Saved data entries:
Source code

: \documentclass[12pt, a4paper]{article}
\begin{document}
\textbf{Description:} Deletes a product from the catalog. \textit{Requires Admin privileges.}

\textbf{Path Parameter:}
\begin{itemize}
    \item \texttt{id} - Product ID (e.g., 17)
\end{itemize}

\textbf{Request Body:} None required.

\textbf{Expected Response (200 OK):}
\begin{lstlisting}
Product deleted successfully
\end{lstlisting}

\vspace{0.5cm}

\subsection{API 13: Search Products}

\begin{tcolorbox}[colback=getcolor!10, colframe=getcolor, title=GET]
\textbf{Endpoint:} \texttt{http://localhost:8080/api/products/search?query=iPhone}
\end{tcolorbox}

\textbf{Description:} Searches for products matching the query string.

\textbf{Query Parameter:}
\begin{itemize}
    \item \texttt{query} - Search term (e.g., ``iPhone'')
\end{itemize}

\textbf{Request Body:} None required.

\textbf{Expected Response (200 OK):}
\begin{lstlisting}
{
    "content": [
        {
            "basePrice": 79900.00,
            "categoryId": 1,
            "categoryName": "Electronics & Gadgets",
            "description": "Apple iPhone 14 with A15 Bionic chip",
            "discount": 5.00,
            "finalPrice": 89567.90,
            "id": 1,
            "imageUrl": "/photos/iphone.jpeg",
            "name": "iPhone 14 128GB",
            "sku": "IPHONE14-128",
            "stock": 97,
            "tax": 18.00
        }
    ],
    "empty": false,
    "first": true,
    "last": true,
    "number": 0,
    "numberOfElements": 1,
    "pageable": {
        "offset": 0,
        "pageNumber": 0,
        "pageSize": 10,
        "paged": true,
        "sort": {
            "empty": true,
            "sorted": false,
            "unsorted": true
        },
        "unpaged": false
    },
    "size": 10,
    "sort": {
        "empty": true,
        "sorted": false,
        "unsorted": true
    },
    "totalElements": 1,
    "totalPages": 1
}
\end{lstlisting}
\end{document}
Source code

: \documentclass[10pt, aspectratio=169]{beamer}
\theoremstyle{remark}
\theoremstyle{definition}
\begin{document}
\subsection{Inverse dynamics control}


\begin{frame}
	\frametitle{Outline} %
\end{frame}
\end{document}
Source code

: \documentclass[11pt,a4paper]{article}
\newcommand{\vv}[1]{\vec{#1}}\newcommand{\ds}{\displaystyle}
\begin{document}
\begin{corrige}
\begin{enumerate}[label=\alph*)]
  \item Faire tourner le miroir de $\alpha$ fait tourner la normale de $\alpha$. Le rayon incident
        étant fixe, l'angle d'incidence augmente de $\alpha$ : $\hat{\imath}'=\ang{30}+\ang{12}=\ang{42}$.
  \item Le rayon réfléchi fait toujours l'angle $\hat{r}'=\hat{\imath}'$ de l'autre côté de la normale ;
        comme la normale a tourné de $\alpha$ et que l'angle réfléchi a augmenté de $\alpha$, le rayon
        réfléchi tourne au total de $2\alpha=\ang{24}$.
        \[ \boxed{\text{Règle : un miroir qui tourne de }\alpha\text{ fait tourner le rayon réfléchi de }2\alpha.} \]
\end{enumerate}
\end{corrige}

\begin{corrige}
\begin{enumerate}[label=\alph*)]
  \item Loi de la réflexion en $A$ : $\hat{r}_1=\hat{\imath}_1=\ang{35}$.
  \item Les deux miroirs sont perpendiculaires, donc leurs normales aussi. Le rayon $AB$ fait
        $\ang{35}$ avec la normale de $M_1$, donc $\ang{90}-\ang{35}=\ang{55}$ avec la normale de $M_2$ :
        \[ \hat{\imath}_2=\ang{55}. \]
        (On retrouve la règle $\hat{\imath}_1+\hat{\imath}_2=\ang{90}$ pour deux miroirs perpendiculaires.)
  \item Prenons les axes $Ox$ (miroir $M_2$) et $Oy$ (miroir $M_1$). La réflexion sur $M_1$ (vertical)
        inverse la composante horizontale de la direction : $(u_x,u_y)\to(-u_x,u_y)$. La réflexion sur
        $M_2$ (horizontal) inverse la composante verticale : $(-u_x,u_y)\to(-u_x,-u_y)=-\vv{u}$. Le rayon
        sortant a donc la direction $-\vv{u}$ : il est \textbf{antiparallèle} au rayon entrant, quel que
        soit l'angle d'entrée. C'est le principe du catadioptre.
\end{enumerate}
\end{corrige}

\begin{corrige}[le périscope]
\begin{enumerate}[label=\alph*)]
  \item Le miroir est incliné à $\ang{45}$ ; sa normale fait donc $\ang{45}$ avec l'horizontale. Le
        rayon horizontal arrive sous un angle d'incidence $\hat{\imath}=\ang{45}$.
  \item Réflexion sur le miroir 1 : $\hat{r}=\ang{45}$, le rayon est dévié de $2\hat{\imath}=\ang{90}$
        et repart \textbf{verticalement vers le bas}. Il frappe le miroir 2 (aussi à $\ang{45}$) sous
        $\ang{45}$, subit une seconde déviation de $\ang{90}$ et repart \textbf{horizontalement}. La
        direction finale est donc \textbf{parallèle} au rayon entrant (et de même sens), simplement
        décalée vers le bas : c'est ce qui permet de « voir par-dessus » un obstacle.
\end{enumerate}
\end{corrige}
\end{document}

- _Problem description_
All lines of the records containing "article" should be shown.

- _Task solution_
: \documentclass[12pt, a4paper]{article}
: \documentclass[11pt,a4paper]{article}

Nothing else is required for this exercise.